The man stepped closer. “What do you mean it was cut?”

The woman looked at him sharply, as if only just noticing he existed.

Then her gaze dropped back to the child.

“Who gave you that?” she asked.

“My mom,” the girl whispered. “She said if I saw the ring, I had to show you.”

The old woman shut her eyes.

The man held out a hand. “Let me see it.”

After a long second, the little girl passed him the photograph.

Up close, it was obvious: one side had been trimmed away with scissors. The woman in the photo was visible. The ring was visible.

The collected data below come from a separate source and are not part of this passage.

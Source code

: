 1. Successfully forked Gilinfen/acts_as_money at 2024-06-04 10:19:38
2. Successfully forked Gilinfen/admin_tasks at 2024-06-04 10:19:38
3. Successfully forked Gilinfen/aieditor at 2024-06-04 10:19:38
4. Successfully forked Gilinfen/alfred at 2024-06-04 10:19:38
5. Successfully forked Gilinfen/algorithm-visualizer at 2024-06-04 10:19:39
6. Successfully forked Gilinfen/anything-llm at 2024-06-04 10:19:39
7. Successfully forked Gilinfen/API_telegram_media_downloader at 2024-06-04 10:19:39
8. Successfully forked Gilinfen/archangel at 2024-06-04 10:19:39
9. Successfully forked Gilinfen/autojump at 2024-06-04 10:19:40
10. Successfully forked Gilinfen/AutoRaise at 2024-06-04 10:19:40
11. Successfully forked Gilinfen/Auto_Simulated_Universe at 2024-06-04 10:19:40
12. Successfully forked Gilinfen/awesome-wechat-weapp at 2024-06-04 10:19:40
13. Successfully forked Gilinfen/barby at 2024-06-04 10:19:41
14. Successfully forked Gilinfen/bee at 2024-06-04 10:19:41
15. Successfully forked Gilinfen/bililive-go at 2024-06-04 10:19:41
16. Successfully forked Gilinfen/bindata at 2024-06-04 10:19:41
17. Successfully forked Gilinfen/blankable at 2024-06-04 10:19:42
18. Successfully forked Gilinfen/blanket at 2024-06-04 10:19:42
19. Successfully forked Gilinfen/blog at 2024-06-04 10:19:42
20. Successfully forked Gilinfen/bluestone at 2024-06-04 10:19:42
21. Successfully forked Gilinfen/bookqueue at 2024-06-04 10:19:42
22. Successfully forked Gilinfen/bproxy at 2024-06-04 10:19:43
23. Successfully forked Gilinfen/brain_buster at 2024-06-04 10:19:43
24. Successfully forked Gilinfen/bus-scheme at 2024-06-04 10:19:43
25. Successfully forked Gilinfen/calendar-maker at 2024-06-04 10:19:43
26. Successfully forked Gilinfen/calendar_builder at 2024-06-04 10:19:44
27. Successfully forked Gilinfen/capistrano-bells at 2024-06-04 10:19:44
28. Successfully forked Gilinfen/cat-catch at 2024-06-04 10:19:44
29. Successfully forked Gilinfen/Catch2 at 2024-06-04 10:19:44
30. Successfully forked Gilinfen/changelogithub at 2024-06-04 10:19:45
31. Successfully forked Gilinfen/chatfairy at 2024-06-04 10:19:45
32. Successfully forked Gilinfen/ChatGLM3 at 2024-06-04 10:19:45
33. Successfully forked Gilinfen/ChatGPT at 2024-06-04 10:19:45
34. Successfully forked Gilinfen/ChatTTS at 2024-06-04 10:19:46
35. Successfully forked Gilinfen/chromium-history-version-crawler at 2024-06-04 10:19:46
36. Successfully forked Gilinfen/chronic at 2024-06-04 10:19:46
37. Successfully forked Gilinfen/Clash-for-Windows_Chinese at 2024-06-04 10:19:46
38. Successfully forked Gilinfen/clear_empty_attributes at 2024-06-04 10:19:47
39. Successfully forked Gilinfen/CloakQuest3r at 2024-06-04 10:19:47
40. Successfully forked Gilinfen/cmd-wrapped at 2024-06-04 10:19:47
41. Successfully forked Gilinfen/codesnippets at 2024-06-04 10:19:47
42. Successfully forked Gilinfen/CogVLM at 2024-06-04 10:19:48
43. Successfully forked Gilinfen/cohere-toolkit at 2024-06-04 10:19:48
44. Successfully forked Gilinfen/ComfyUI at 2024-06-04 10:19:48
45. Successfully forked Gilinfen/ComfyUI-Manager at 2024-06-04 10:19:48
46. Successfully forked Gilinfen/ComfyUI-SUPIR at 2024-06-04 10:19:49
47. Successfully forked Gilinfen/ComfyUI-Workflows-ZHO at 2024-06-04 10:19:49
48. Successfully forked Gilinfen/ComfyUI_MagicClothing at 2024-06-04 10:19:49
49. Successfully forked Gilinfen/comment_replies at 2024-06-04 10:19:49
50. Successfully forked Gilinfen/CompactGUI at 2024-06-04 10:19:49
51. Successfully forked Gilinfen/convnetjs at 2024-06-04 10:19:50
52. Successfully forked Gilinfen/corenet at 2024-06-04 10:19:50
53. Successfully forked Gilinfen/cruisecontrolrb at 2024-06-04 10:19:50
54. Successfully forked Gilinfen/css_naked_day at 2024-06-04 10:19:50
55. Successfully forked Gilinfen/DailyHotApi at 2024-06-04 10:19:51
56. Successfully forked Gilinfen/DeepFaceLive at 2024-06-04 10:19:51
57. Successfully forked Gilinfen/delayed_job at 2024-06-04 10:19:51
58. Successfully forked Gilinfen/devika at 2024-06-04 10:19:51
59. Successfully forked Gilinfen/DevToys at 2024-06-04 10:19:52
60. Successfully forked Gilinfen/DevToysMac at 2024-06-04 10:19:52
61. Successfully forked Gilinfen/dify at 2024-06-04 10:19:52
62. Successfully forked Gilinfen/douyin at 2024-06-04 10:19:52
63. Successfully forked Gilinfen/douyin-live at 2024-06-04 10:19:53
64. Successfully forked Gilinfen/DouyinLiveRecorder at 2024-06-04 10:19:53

The hospital bed was visible.

But whoever had once stood on the other side had been deliberately removed.

The man looked up. “Who was cut out?”

The elderly woman’s face changed again — not panic now, but defeat.

“The wrong person,” she said softly.

The little girl’s lips trembled. “My mom said you would know.”

“I do,” the woman replied.

The child took one tiny step closer. “Where is she?”

The old woman’s eyes filled.

“She ran before dawn,” she said. “That was the last smart thing she did.”

The man’s voice hardened. “Ran from who?”

The woman looked at the ring on her own hand, then at the photo in his fingers.

Finally she said, “From the man standing beside that hospital bed before your mother cut him out.”

The little girl went still.

The man turned the photograph over.

There, almost invisible under the crease, were four faded words written in hurried ink:

Not his. Keep running.

He looked up in shock.

The elderly woman whispered, “Your mother wasn’t showing you who to find.”

The child stared at her.

“She was showing you who to avoid.”

And then all three of them heard the same thing at once:

a car door closing across the street.